Side Bar: If a solar company collapses (like our own sun will someday) does it turn into a black hole sucking everything including light into itself? Just wondering, the congressional hearings kind of reminded me of that.
Fundamentally, solar energy is great. Without solar energy we and Pluto would have similar landscapes. It’s simple technology, whether gathering heat and making steam and then driving turbines and generators or through photovoltaic cells where the sun’s energy is directly converted into useable electricity. But like every other energy source, it’s expensive to produce on a scale that makes money. See: Chevron, PG&E, Exxon, and all those other evil empires we desperately need on a day to day basis. Overall the solar and wind industry produces less than 3% of the electricity used in the United States, and with the new finds in natural gas, pressures on the production cost per watt are enormous.
Whether the problem with Solyndra was technology, management or politics (I imagine a stew made up of all of them), the real problem was that it was not approached properly as a business (swampy ground here I know, but bear with me). In the Bay Area (San Francisco/San Jose) there are millions of empty square feet of manufacturing and office space. Solyndra was in a serviceable building before the loan pushed them to build more. Why did this company think it needed to build, from scratch, an incredibly expensive NEW building to produce these panels? Sure IBM and Apple can – but they earned their billions. Their bank is not the Bank of Uncle Sam.
Every start up knows that the most expensive part of growth is the employee; that’s why you manage your overhead; critical and important things like rent, utilities, and equipment. A new building for a questionable product with a marginal design (Solyndra’s tube array versus flat panel) and unknown market was asking for trouble. It found it.

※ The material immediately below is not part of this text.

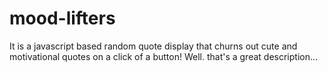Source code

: # mood-lifters
It is a javascript based random quote display that churns out cute and motivational quotes on a click of a button! Well. that's a great description...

There is a market for solar energy. Even though the industry supplies a small portion of the energy we use, it can easily produce over 50% of a home’s need. Solar panels are easy to install and becoming cheaper (yes China is to blame for some of that). The industry will push more and more into the mainstream. Someday, like certain code requirements for insulation, windows, and other energy saving building elements, solar may become mandatory, but not due to some governmental mandate or ordinance. It will happen, like heating in the first half of the Twentieth Century and air conditioning in the latter half, because it makes economic and personal sense. It’s best as a choice - not a requirement.
Rushing technologies with government pushing, will fail. At some point a better product will eclipse the old guard and again politics will try to save a failed government supported industry. You only have to look at affordable housing and mandated home loan requirements to get a sense of what can happen when the federal government plays venture capitalist.
Damning the solar industry (Lord knows I am not a big fan of government mandated anything such as high speed rail and electric cars) because of Solyndra’s failure is unfair. There will be successful solar companies and many will grow rich; good for them. But I, as always, do not like the government’s involvement, whether through guarantees, subsidies, tax write-offs, grants, or outright gifts. When these happen it is never about the product but about the politics.